Sjöström’s direction is remarkably modern in its focus on domestic details. The apartment doesn't feel like a movie set; it feels cramped and lived-in. The lighting is low and directional, casting long shadows that seem to swallow the characters as the night progresses. The most effective 'character' in the room is the clock. Sjöström cuts back to it repeatedly, but it never feels like a cheap suspense tactic. Instead, it’s a rhythmic pulse that underscores the dialogue-less tension.
There is a specific shot where the light from the window hits the side of Garbo’s face as she realizes the time has passed 9:00 PM. The shift in her expression—from a forced cheerfulness to a hollow, wide-eyed realization—is a masterclass in silent acting. She doesn't need to scream or clutch her pearls; her jaw simply sets, and you see the future vanishing. It lacks the melodrama found in films like Hungry Eyes, opting instead for a quiet, crushing realism.
Because we only have the fragment, the pacing feels breathless. However, historians and the original screenplay suggest a much slower build-up. The film was loosely based on the life of Sarah Bernhardt, and much of the middle act apparently dealt with Marianne’s rise to fame and her conflict with a wealthy manager played by Lowell Sherman. Without those scenes, the soldier’s desertion feels like an isolated incident of madness. With them, it is the tragic climax of a woman trying to find something real in a world of artifice.
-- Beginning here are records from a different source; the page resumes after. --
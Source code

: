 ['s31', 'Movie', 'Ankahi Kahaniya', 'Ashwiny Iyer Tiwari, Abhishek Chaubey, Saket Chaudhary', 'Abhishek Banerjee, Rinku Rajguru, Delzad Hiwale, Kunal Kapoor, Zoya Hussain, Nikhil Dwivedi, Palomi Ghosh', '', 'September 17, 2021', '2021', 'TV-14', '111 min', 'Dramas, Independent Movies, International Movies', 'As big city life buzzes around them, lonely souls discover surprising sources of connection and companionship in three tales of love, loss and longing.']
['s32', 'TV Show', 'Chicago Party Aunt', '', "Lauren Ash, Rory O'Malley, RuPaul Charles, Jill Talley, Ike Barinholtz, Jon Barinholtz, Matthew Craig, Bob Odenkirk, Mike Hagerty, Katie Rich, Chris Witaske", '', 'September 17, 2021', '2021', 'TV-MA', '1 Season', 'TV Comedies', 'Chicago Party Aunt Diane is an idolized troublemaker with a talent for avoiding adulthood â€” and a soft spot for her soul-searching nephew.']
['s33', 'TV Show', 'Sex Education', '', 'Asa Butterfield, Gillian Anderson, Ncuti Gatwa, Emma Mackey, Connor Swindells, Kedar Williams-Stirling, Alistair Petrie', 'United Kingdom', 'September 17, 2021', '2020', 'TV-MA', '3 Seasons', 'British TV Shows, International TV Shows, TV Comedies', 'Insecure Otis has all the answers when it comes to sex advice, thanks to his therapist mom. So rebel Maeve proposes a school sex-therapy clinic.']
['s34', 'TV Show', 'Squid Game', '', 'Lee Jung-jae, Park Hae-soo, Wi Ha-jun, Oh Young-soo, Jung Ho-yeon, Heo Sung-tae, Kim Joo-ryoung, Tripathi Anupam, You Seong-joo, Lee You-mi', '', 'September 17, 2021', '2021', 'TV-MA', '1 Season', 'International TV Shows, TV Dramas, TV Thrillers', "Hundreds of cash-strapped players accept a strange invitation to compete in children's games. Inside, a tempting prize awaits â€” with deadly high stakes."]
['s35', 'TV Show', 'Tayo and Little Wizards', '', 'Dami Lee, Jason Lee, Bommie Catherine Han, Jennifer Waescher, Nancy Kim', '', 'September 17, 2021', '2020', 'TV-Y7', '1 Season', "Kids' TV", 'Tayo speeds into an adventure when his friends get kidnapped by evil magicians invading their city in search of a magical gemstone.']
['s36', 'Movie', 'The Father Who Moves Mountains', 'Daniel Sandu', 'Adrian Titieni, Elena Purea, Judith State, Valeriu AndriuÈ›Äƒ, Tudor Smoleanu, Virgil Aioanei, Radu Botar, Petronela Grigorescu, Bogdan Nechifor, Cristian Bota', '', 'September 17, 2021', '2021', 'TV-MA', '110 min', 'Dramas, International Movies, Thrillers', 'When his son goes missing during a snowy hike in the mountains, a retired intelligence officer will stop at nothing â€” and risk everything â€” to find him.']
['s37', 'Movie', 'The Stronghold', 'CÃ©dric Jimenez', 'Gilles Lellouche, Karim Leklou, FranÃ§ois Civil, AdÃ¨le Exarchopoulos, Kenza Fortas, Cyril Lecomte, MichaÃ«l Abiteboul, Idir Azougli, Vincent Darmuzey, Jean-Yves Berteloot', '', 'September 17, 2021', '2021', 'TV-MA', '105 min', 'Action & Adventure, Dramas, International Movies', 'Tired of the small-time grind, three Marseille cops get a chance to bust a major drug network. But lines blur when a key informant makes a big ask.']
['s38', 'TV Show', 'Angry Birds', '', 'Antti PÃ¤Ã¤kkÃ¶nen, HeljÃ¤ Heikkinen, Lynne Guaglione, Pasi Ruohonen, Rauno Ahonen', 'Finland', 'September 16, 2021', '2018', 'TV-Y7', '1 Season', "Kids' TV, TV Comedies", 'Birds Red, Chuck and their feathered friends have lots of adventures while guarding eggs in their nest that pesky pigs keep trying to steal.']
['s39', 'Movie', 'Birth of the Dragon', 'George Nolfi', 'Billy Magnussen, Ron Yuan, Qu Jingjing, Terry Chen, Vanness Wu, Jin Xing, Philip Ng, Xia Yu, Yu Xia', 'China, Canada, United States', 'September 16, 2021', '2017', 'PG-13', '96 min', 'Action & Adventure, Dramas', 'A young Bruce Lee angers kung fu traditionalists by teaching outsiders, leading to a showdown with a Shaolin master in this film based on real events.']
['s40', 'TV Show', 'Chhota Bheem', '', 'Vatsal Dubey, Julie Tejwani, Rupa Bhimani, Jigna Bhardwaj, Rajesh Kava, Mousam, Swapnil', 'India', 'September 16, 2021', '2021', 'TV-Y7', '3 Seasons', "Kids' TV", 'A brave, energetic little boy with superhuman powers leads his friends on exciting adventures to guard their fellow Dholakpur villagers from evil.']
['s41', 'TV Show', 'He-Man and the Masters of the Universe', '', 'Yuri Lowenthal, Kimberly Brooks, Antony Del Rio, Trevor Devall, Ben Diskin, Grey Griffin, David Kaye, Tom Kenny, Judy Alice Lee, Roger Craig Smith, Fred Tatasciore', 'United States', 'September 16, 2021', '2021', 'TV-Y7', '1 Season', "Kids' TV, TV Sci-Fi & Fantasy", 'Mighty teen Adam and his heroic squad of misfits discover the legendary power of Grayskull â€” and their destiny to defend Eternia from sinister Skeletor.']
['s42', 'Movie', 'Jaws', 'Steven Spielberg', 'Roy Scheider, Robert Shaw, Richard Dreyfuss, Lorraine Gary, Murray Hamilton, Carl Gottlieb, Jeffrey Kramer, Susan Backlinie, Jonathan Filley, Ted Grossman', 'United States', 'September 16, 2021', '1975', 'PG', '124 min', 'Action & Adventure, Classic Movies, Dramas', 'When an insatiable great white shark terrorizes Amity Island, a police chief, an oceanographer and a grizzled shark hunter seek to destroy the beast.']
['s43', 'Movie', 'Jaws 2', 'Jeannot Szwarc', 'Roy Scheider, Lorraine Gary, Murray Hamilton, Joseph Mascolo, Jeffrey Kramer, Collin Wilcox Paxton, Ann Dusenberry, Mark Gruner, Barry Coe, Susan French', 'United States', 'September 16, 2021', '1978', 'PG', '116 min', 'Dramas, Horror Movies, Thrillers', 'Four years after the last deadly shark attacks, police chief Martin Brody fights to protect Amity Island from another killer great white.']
One awkward element that survives even in the fragments is the somewhat heavy-handed symbolism of the 'Divine' versus the 'Human.' The titles (and the lost scenes) lean hard into the idea that Marianne is a goddess on stage but a mere mortal in love. It’s a bit of a cliché, even for 1928, and you can tell the writers were trying to force a thematic depth that the actors had already achieved more naturally through their eyes and gestures.
The Divine Woman is a ghost story. We are looking at the remnants of a masterpiece that was likely Sjöström’s best American work. The surviving nine minutes are a visceral reminder of how much can be communicated through shadow and silence. While the plot—a soldier choosing love over duty—is a standard trope of the era, the execution here elevates it into something far more haunting.
Final Verdict: Watch it for the nine minutes of lightning in a bottle. It’s a glimpse of a Garbo that was more human, more vulnerable, and more dangerous than the icon she eventually became. It’s a tragedy that the rest of the film is gone, but what remains is enough to prove that Sjöström and Garbo were a match made in cinematic heaven.